**Data under study**:
⟨
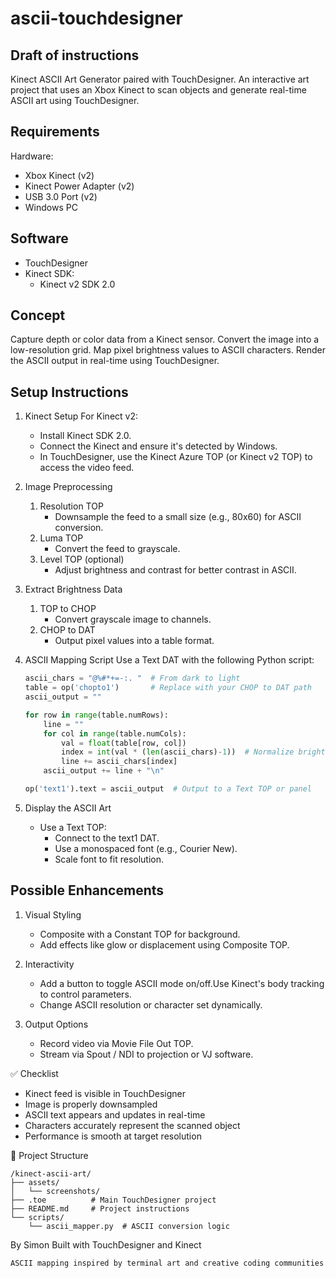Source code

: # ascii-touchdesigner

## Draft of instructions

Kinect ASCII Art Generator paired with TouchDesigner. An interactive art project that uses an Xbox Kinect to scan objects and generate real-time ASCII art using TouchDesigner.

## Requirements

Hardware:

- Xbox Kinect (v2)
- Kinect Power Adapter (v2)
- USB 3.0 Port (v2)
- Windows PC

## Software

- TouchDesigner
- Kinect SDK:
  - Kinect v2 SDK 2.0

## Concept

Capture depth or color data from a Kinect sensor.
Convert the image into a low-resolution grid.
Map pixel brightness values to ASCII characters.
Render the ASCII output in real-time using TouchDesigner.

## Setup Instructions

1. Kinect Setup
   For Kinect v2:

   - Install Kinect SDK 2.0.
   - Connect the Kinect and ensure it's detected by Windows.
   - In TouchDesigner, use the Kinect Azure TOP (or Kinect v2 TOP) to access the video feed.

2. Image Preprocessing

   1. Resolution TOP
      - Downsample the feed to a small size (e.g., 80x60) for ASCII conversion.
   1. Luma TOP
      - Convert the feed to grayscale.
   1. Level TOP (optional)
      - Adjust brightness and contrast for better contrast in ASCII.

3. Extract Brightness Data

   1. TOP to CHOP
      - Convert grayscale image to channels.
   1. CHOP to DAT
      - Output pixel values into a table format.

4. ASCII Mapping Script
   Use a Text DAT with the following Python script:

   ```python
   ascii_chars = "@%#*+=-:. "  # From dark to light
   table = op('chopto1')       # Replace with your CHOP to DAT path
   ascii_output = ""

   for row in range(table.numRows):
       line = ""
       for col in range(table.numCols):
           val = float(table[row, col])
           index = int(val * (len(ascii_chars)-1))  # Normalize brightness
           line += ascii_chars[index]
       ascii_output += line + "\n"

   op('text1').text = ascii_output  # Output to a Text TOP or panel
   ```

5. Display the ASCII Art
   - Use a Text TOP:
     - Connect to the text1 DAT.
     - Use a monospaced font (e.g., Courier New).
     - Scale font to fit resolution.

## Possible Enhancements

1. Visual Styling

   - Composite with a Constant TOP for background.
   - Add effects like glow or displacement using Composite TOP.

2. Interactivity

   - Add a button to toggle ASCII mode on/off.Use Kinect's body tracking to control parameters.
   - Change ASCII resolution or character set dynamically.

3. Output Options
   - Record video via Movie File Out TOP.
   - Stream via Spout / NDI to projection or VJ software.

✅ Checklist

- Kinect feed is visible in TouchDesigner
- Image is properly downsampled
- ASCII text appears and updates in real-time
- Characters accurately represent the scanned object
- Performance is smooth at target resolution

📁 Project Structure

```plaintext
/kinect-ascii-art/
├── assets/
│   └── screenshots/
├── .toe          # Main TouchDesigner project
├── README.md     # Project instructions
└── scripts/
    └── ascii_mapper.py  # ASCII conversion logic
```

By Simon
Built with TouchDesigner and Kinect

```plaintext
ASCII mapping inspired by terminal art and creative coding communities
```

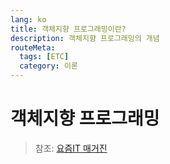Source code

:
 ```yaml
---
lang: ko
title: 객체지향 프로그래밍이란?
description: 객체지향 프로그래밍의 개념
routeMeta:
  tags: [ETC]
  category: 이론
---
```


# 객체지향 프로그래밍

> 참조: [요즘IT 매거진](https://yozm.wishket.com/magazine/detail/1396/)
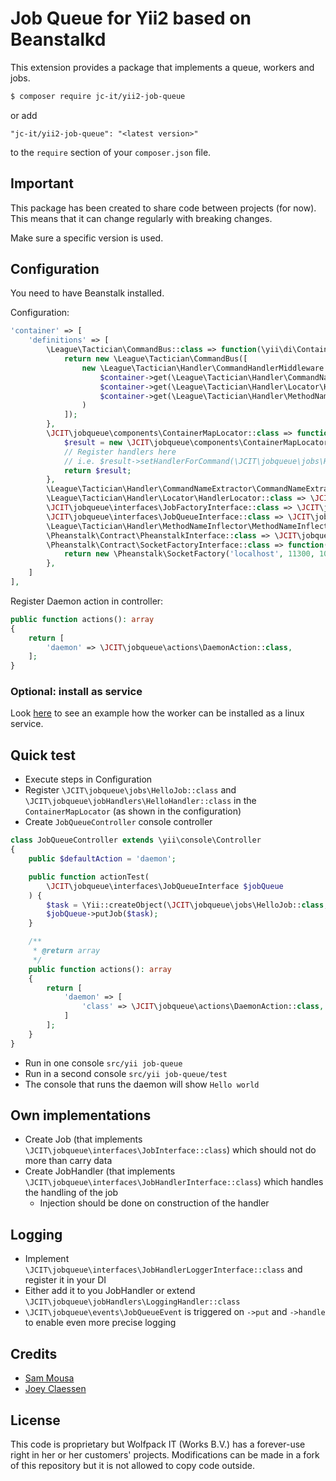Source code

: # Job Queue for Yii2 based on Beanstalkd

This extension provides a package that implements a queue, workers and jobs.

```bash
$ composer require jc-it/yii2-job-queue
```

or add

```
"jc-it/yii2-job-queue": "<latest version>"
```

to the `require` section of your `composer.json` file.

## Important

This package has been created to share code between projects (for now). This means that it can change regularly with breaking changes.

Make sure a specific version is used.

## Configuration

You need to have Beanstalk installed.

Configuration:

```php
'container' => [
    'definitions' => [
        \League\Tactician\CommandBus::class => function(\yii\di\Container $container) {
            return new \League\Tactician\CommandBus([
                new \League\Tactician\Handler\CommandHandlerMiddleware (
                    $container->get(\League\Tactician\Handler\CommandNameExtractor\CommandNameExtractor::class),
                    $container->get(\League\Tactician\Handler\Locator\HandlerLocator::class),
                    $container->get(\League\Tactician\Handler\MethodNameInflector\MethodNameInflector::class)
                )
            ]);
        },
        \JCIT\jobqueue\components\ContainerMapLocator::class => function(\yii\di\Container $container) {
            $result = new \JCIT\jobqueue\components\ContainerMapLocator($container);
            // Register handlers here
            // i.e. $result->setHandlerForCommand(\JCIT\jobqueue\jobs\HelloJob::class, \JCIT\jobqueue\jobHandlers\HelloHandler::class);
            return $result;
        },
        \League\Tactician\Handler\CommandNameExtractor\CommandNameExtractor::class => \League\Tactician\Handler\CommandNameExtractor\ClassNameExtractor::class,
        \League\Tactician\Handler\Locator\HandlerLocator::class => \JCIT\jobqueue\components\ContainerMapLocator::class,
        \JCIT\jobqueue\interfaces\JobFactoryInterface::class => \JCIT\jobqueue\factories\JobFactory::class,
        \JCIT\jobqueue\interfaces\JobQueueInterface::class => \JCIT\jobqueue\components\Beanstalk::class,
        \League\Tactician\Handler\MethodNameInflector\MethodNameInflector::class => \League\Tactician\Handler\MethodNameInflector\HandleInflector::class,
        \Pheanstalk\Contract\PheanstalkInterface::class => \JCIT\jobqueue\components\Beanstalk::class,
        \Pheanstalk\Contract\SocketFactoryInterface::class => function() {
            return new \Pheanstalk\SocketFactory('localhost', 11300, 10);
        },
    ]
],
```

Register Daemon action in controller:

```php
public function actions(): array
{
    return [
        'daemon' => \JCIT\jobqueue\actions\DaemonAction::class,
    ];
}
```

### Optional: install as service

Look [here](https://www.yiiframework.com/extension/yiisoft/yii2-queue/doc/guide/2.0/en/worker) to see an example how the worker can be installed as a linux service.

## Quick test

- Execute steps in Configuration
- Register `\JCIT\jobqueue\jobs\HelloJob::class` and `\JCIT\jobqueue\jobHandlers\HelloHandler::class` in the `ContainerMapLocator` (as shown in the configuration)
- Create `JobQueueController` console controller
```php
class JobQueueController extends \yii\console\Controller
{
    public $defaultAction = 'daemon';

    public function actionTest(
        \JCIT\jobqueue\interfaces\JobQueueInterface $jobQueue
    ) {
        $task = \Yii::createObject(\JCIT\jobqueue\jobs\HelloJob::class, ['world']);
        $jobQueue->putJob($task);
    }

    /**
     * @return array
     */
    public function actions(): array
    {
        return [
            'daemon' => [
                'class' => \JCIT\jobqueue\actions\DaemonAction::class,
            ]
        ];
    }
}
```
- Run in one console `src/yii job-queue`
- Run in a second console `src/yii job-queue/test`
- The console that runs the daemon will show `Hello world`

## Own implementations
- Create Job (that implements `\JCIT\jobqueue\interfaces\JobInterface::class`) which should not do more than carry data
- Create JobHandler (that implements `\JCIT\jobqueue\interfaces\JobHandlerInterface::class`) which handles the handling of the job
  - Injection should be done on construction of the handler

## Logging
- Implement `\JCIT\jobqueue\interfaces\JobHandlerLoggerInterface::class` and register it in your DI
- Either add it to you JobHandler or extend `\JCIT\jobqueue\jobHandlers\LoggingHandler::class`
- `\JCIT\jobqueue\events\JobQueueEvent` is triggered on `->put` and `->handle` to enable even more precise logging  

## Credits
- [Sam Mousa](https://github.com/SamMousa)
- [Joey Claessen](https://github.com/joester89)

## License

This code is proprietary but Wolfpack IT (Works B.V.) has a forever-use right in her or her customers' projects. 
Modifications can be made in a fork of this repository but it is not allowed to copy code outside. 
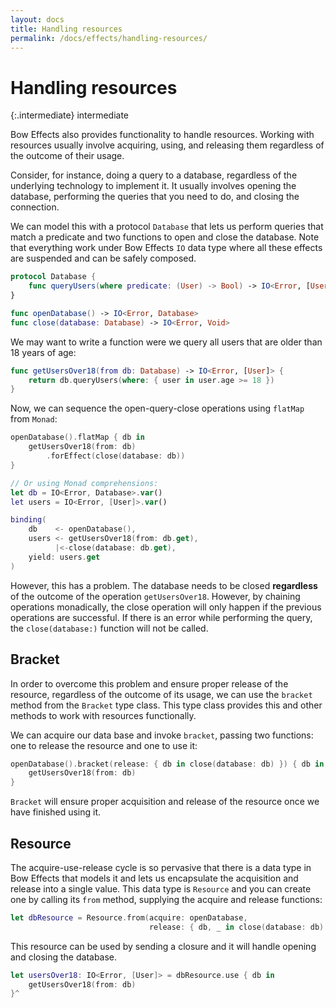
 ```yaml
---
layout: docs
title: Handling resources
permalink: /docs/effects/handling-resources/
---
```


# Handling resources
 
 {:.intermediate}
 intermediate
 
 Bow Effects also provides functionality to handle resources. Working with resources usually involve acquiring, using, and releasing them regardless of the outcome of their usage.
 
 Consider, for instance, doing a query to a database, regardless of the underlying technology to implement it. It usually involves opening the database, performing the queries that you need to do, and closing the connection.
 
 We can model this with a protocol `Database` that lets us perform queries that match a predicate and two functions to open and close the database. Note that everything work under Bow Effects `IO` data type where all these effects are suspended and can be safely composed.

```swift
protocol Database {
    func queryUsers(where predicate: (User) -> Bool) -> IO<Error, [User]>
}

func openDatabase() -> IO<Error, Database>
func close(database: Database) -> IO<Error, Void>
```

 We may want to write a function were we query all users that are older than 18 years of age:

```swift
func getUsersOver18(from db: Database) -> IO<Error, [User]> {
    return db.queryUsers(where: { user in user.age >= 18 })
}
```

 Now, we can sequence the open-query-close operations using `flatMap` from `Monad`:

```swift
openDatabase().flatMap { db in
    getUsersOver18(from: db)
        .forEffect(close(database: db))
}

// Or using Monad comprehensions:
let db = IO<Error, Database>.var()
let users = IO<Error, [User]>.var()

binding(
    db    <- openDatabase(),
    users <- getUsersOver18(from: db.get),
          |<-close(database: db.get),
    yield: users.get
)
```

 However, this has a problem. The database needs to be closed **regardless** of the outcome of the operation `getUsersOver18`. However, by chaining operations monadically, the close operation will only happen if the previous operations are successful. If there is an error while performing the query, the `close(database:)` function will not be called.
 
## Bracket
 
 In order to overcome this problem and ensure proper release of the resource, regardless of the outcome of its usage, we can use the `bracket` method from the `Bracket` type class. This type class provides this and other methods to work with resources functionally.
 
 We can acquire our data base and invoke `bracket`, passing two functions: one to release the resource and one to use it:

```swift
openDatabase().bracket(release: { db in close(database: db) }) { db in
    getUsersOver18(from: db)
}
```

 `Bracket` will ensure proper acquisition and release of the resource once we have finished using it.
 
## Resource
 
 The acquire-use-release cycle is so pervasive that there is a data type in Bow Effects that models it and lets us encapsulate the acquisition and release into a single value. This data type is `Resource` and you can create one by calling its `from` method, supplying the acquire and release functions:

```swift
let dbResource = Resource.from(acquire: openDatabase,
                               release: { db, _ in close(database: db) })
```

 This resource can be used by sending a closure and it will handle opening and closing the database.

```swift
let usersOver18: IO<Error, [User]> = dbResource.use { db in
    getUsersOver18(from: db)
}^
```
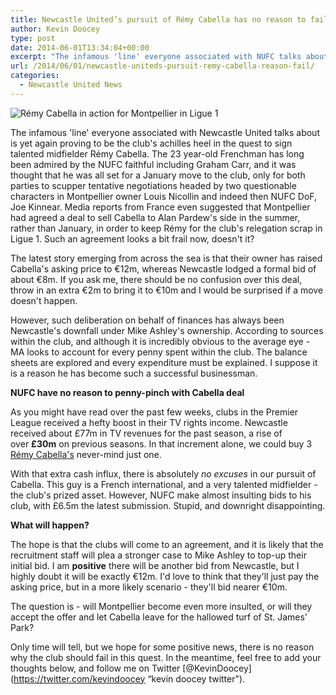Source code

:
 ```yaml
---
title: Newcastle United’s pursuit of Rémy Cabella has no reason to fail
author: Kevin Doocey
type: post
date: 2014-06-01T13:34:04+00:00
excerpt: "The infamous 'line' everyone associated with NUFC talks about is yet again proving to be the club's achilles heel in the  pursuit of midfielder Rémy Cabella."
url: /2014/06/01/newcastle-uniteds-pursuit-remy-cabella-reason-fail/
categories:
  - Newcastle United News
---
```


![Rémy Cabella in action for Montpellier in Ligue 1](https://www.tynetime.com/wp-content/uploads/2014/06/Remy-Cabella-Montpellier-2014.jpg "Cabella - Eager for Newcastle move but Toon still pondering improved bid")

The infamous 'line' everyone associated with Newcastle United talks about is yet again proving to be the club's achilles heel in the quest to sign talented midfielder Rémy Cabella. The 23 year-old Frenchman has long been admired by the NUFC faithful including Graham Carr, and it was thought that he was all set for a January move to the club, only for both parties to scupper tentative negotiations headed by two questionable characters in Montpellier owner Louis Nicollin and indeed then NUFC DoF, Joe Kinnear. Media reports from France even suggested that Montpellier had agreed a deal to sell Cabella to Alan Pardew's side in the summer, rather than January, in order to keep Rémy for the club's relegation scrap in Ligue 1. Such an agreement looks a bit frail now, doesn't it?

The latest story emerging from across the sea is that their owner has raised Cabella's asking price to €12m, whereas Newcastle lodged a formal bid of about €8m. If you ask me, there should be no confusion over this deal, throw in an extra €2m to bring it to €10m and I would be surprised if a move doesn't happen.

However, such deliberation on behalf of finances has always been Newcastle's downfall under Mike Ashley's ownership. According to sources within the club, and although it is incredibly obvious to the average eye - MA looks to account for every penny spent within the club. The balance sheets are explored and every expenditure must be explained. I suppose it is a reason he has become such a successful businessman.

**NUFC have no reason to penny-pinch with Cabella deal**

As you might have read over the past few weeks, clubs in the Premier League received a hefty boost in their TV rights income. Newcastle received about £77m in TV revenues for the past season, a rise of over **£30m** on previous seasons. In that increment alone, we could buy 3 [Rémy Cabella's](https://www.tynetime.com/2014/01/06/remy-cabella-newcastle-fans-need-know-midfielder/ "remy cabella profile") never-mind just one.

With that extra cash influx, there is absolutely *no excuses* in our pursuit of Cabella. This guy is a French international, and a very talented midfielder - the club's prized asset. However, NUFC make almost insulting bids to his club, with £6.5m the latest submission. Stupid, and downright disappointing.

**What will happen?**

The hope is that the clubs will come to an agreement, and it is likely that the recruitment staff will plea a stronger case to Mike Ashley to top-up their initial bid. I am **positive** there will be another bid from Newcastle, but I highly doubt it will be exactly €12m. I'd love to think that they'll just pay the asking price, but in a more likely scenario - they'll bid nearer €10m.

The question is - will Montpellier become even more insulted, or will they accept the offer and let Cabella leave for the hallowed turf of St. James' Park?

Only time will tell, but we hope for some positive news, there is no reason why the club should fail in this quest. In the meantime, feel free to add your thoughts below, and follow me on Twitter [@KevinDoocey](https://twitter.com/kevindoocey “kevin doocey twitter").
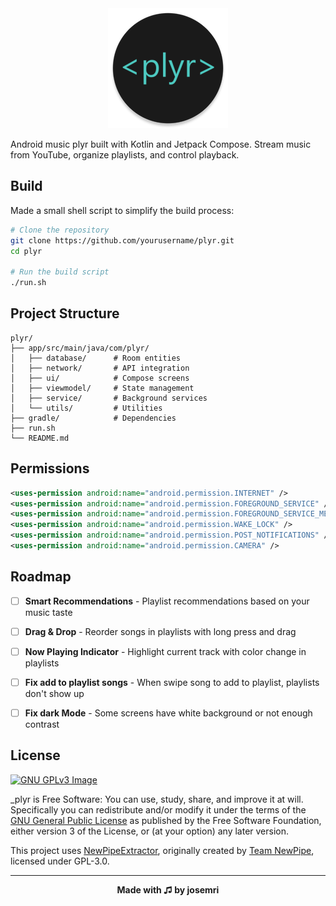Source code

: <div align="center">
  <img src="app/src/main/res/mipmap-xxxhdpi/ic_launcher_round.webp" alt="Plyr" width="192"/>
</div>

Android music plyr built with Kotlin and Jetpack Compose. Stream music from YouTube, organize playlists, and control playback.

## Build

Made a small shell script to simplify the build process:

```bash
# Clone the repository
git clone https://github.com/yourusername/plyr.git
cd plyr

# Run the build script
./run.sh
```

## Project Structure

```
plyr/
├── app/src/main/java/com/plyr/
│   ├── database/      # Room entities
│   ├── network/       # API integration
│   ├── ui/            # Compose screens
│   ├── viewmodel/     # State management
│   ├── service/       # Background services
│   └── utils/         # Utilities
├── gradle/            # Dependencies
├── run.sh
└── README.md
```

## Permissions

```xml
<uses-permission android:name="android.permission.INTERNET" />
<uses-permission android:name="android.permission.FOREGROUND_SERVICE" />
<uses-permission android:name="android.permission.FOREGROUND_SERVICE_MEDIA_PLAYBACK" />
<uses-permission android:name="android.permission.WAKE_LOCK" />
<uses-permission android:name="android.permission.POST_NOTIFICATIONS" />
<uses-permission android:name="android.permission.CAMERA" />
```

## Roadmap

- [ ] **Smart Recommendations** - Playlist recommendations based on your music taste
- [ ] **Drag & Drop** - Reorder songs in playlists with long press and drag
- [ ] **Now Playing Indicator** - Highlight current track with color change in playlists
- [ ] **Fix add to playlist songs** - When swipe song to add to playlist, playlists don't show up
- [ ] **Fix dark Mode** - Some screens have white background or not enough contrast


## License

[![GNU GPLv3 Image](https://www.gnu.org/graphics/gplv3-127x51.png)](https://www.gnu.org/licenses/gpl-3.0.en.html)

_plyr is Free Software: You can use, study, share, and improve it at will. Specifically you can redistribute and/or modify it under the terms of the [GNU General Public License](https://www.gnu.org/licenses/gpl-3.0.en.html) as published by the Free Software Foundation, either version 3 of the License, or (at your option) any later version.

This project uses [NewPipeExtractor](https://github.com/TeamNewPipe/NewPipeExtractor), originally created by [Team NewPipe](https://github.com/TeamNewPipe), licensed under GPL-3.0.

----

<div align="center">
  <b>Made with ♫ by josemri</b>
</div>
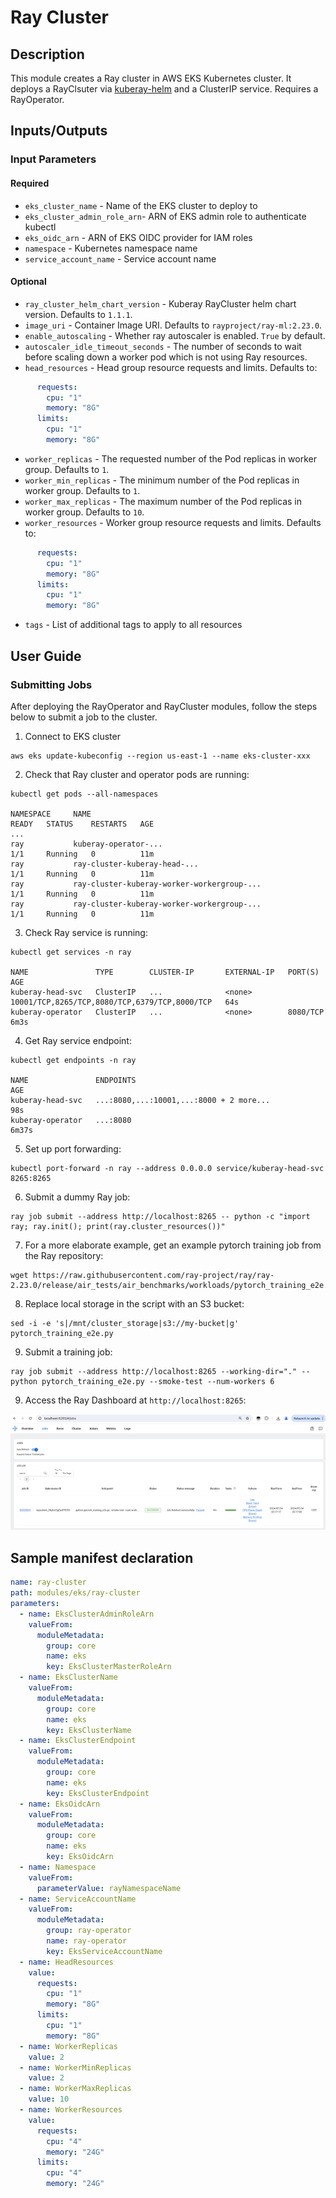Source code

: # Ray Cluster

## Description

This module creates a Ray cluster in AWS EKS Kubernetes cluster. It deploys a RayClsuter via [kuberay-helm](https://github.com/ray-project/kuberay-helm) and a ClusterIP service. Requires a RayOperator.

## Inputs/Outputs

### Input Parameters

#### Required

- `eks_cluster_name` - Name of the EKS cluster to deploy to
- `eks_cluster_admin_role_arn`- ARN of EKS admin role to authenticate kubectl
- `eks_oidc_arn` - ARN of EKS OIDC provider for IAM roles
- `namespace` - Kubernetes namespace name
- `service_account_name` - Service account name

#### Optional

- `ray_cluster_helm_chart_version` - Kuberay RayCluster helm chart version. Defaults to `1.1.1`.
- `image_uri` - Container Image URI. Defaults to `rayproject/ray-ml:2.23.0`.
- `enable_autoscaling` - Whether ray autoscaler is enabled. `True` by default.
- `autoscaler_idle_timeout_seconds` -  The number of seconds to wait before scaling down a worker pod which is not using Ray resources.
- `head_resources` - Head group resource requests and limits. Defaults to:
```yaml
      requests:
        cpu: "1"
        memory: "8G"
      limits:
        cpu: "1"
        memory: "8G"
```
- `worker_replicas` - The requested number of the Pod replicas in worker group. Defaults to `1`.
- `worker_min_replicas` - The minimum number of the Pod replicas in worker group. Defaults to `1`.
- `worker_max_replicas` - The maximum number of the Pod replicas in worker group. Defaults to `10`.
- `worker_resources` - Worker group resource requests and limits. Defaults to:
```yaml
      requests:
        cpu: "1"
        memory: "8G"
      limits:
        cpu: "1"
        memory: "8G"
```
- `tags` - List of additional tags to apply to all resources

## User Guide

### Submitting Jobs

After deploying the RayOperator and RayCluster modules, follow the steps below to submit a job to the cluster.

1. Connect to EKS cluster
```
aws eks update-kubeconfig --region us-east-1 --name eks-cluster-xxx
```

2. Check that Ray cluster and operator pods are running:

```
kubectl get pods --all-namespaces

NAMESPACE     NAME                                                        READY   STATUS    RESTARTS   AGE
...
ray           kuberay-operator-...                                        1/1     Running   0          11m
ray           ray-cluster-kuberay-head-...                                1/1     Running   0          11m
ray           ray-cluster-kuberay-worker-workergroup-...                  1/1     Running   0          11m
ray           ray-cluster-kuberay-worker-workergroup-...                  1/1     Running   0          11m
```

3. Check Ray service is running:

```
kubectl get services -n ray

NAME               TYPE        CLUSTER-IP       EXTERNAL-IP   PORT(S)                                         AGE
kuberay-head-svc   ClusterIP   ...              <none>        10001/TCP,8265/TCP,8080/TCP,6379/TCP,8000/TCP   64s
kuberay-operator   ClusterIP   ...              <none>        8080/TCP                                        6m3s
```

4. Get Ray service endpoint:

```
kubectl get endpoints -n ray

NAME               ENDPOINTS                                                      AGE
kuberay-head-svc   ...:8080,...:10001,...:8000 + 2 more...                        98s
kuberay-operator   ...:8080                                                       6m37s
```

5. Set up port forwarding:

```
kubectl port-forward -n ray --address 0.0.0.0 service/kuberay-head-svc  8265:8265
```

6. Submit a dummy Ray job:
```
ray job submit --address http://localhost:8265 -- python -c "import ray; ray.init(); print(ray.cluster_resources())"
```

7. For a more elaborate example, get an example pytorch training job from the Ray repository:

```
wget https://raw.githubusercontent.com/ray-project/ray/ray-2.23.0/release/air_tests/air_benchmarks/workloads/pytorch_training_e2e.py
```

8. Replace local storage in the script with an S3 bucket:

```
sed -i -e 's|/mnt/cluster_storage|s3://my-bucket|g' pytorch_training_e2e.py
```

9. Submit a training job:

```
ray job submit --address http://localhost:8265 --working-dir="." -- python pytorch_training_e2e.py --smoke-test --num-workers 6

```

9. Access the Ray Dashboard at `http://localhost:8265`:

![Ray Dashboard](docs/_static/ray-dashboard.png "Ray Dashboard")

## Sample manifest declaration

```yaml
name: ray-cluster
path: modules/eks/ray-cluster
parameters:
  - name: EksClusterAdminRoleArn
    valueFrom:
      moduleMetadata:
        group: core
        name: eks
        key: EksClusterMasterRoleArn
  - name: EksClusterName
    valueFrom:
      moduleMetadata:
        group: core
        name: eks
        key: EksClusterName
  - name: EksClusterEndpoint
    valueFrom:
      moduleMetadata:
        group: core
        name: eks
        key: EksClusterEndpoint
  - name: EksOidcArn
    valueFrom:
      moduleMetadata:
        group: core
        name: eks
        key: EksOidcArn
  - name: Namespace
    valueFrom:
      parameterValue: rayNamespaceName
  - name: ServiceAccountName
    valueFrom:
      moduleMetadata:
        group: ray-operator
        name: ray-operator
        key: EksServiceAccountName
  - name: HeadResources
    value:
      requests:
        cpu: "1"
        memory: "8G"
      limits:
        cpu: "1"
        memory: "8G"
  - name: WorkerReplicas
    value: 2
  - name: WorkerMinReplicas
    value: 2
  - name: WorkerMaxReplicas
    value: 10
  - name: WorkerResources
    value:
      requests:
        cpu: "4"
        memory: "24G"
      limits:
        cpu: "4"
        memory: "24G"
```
⟩
**Exercise**: Retype only this portion of the data above: the line containing "We can acquire", the line containing "## Resource", and all lines between them, exactly.

**Worked solution**:
 We can acquire our data base and invoke `bracket`, passing two functions: one to release the resource and one to use it:

```swift
openDatabase().bracket(release: { db in close(database: db) }) { db in
    getUsersOver18(from: db)
}
```

 `Bracket` will ensure proper acquisition and release of the resource once we have finished using it.
 
## Resource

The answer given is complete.